Top of Dataset content
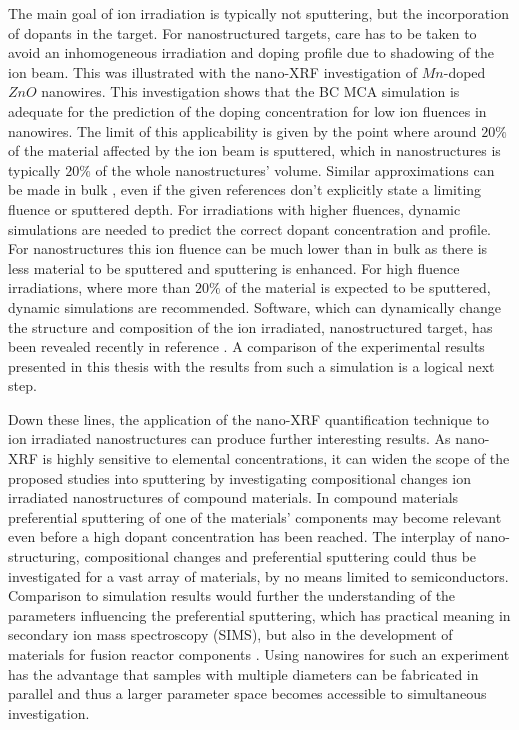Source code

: The main goal of ion irradiation is typically not sputtering, but the incorporation of dopants in the target. For nanostructured targets, care has to be taken to avoid an inhomogeneous irradiation and doping profile due to shadowing of the ion beam. This was illustrated with the nano-XRF investigation of $Mn$-doped $ZnO$ nanowires. This investigation shows that the BC MCA simulation is adequate for the prediction of the doping concentration for low ion fluences in nanowires. The limit of this applicability is given by the point where around $20\%$ of the material affected by the ion beam is sputtered, which in nanostructures is typically $20\%$ of the whole nanostructures' volume. Similar approximations can be made in bulk \cite{moller_tridyn_1984,andersen_computer_1986,moller_tridyn-binary_1988,sigmund_alloy_1993,zaporozchenko_preferential_1995}, even if the given references don't explicitly state a limiting fluence or sputtered depth. For irradiations with higher fluences, dynamic simulations are needed to predict the correct dopant concentration and profile. For nanostructures this ion fluence can be much lower than in bulk as there is less material to be sputtered and sputtering is enhanced. For high fluence irradiations, where more than $20\%$ of the material is expected to be sputtered, dynamic simulations are recommended. Software, which can dynamically change the structure and composition of the ion irradiated, nanostructured target, has been revealed recently in reference \cite{moller_tri3dyn_2014}. A comparison of the experimental results presented in this thesis with the results from such a simulation is a logical next step.

Down these lines, the application of the nano-XRF quantification technique to ion irradiated nanostructures can produce further interesting results. As nano-XRF is highly sensitive to elemental concentrations, it can widen the scope of the proposed studies into sputtering by investigating compositional changes ion irradiated nanostructures of compound materials. In compound materials preferential sputtering of one of the materials' components may become relevant even before a high dopant concentration has been reached. The interplay of nano-structuring, compositional changes and preferential sputtering could thus be investigated for a vast array of materials, by no means limited to semiconductors. Comparison to simulation results would further the understanding of the parameters influencing the preferential sputtering, which has practical meaning in secondary ion mass spectroscopy (SIMS), but also in the development of materials for fusion reactor components \cite{kelly_attempt_1978,roth_sputtering_1990,kenmotsu_effect_2011}. Using nanowires for such an experiment has the advantage that samples with multiple diameters can be fabricated in parallel and thus a larger parameter space becomes accessible to simultaneous investigation.


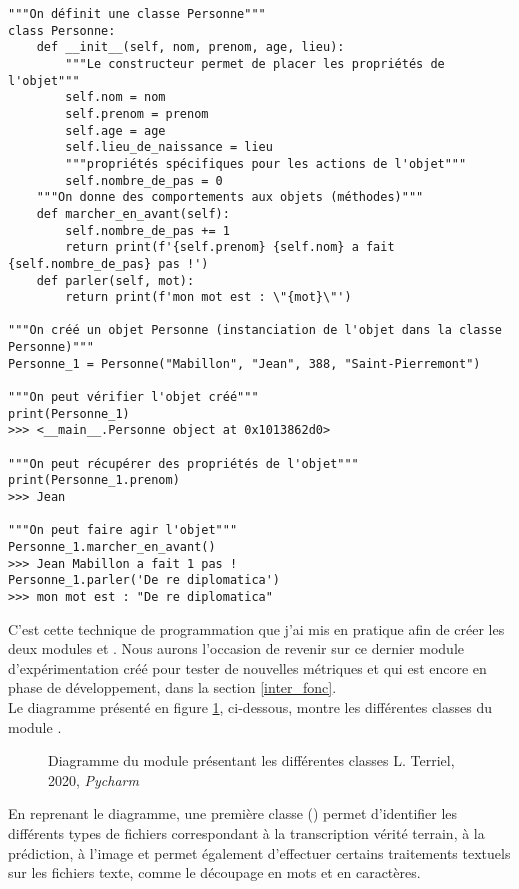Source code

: \lstset{language=Python}
\begin{lstlisting}
"""On définit une classe Personne"""
class Personne:
    def __init__(self, nom, prenom, age, lieu):
        """Le constructeur permet de placer les propriétés de l'objet"""
        self.nom = nom
        self.prenom = prenom
        self.age = age
        self.lieu_de_naissance = lieu
        """propriétés spécifiques pour les actions de l'objet"""
        self.nombre_de_pas = 0
    """On donne des comportements aux objets (méthodes)"""
    def marcher_en_avant(self):
        self.nombre_de_pas += 1
        return print(f'{self.prenom} {self.nom} a fait {self.nombre_de_pas} pas !')
    def parler(self, mot):
        return print(f'mon mot est : \"{mot}\"')

"""On créé un objet Personne (instanciation de l'objet dans la classe Personne)"""
Personne_1 = Personne("Mabillon", "Jean", 388, "Saint-Pierremont")

"""On peut vérifier l'objet créé"""
print(Personne_1)
>>> <__main__.Personne object at 0x1013862d0>

"""On peut récupérer des propriétés de l'objet"""
print(Personne_1.prenom)
>>> Jean

"""On peut faire agir l'objet"""
Personne_1.marcher_en_avant()
>>> Jean Mabillon a fait 1 pas !
Personne_1.parler('De re diplomatica')
>>> mon mot est : "De re diplomatica"
\end{lstlisting}

C'est cette technique de programmation que j'ai mis en pratique afin de créer les deux modules  et . Nous aurons l'occasion de revenir sur ce dernier module d'expérimentation créé pour tester de nouvelles métriques et qui est encore en phase de développement, dans la section \ref{inter_fonc}.\\

Le diagramme présenté en figure \ref{fig:diag_synsem}, ci-dessous, montre les différentes classes du module 
.

\begin{figure}[H]
    \centering
    \centerline{}
    \caption{Diagramme du module  présentant les différentes classes \textcopyright L. Terriel, 2020, \textit{Pycharm}}
    \label{fig:diag_synsem}
\end{figure}

En reprenant le diagramme, une première classe () permet d'identifier les différents types de fichiers correspondant à la transcription vérité terrain, à la prédiction, à l'image et permet également d'effectuer certains traitements textuels sur les fichiers texte, comme le découpage en mots et en caractères. 

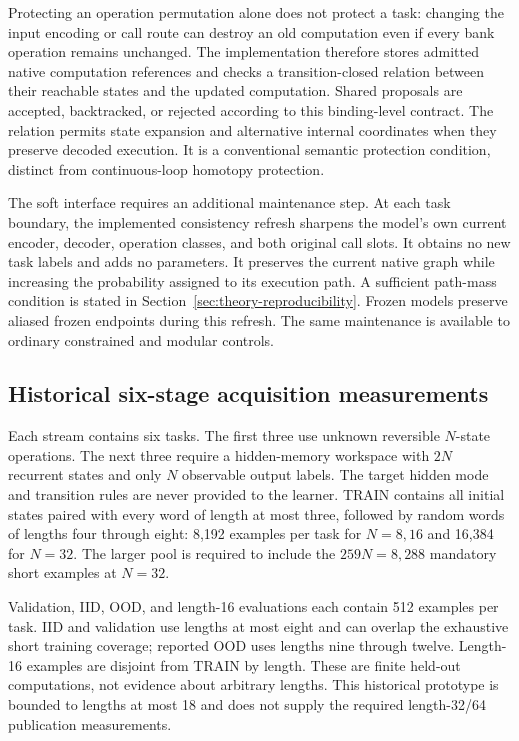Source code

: Protecting an operation permutation alone does not protect a task: changing
the input encoding or call route can destroy an old computation even if every
bank operation remains unchanged. The implementation therefore stores admitted
native computation references and checks a transition-closed relation between
their reachable states and the updated computation. Shared proposals are
accepted, backtracked, or rejected according to this binding-level contract.
The relation permits state expansion and alternative internal coordinates when
they preserve decoded execution. It is a conventional semantic protection
condition, distinct from continuous-loop homotopy protection.

The soft interface requires an additional maintenance step. At each task
boundary, the implemented consistency refresh sharpens the model's own current
encoder, decoder, operation classes, and both original call slots. It obtains
no new task labels and adds no parameters. It preserves the current native
graph while increasing the probability assigned to its execution path. A
sufficient path-mass condition is stated in
Section~\ref{sec:theory-reproducibility}. Frozen models preserve aliased frozen
endpoints during this refresh. The same maintenance is available to ordinary
constrained and modular controls.

\subsection{Historical six-stage acquisition measurements}

Each stream contains six tasks. The first three use unknown reversible
$N$-state operations. The next three require a hidden-memory workspace with
$2N$ recurrent states and only $N$ observable output labels. The target hidden
mode and transition rules are never provided to the learner. TRAIN contains
all initial states paired with every word of length at most three, followed by
random words of lengths four through eight: 8,192 examples per task for
$N=8,16$ and 16,384 for $N=32$. The larger pool is required to include the
$259N=8,288$ mandatory short examples at $N=32$.

Validation, IID, OOD, and length-16 evaluations each contain 512 examples per
task. IID and validation use lengths at most eight and can overlap the exhaustive
short training coverage; reported OOD uses lengths nine through twelve.
Length-16 examples are disjoint from TRAIN by length. These are finite held-out
computations, not evidence about arbitrary lengths. This historical prototype is
bounded to lengths at most 18 and does not supply the required length-32/64
publication measurements.

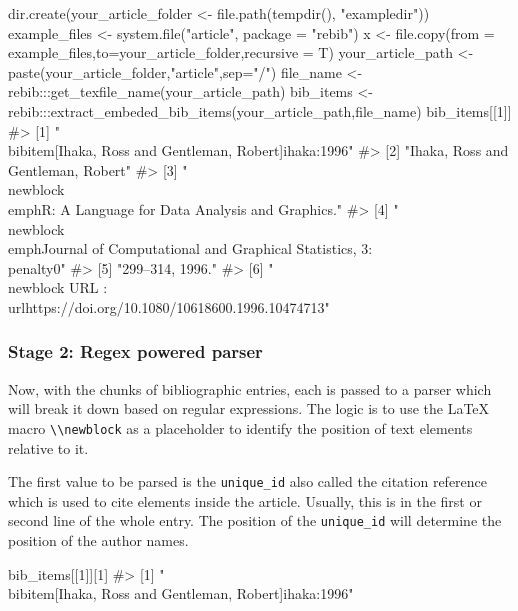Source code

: \begin{Sinput}
dir.create(your_article_folder <- file.path(tempdir(), "exampledir"))
example_files <-  system.file("article", package = "rebib")
x <- file.copy(from = example_files,to=your_article_folder,recursive = T)
your_article_path <- paste(your_article_folder,"article",sep="/")
file_name <- rebib:::get_texfile_name(your_article_path)
bib_items <- rebib:::extract_embeded_bib_items(your_article_path,file_name)
bib_items[[1]]
#> [1] "\\bibitem[Ihaka, Ross and Gentleman, Robert]{ihaka:1996}"                          
#> [2] "Ihaka, Ross and Gentleman, Robert"                                                 
#> [3] "\\newblock \\emph{R: A Language for Data Analysis and Graphics.}"                  
#> [4] "\\newblock \\emph{Journal of Computational and Graphical Statistics}, 3:\\penalty0"
#> [5] "299--314, 1996."                                                                   
#> [6] "\\newblock URL : \\url{https://doi.org/10.1080/10618600.1996.10474713}"
\end{Sinput}


\subsubsection{Stage 2: Regex powered parser}


Now, with the chunks of bibliographic entries, each is passed to a parser which will break it down based on regular expressions.
The logic is to use the LaTeX macro \verb|\\newblock| as a placeholder to identify the position of text elements relative to it.

The first value to be parsed is the \verb|unique_id| also called the citation reference which is used to cite elements inside the article. Usually, this is in the first or second line of the whole entry. The position of the 
\verb|unique_id| will determine the position of the author names.

\begin{Soutput}
bib_items[[1]][1]
#> [1] "\\bibitem[Ihaka, Ross and Gentleman, Robert]{ihaka:1996}"
\end{Soutput}

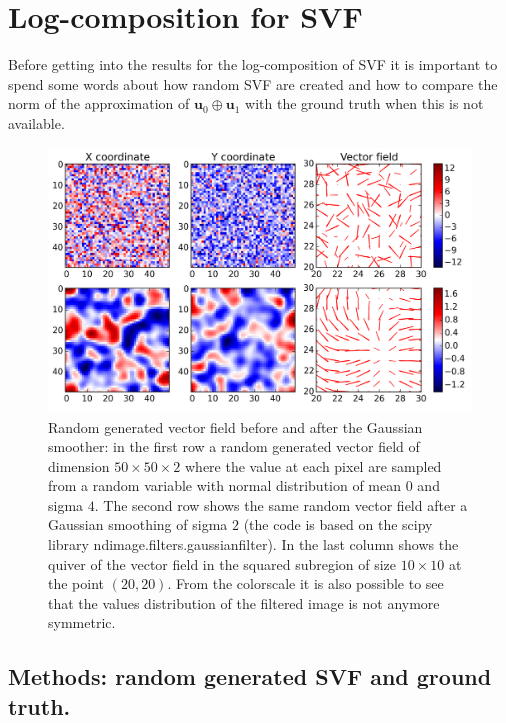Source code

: \section{Log-composition for SVF}
Before getting into the results for the log-composition of SVF it is important to spend some words about how random SVF are created and how to compare the norm of the approximation of $\mathbf{u}_0\oplus \mathbf{u}_1$ with the ground truth when this is not available.
%
\begin{figure}[!ht]
	\hspace{-0.8cm}
	\includegraphics[scale=0.72]{figures/svf_gaussian_smoothing_effects.png}
	\caption{Random generated vector field before and after the Gaussian smoother: in the first row a random generated vector field of dimension $50\times 50 \times 2$ where the value at each pixel are sampled from a random variable with normal distribution of mean $0$ and sigma $4$. The second row shows the same random vector field after a Gaussian smoothing of sigma $2$ (the code is based on the scipy library ndimage.filters.gaussian\textunderscore filter). In the last column shows the quiver of the vector field in the squared subregion of size $10\times 10$ at the point $(20,20)$. From the colorscale it is also possible to see that the values distribution of the filtered image is not anymore symmetric. }
	\label{fig:SVF_gaussian_smoothing_effects}
\end{figure}
\subsection{Methods: random generated SVF and ground truth.}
Bottom of Dataset content
*Exercise details*. Answer with a number only: how many lines above include the word "rebib"?

*Response to the exercise*. 3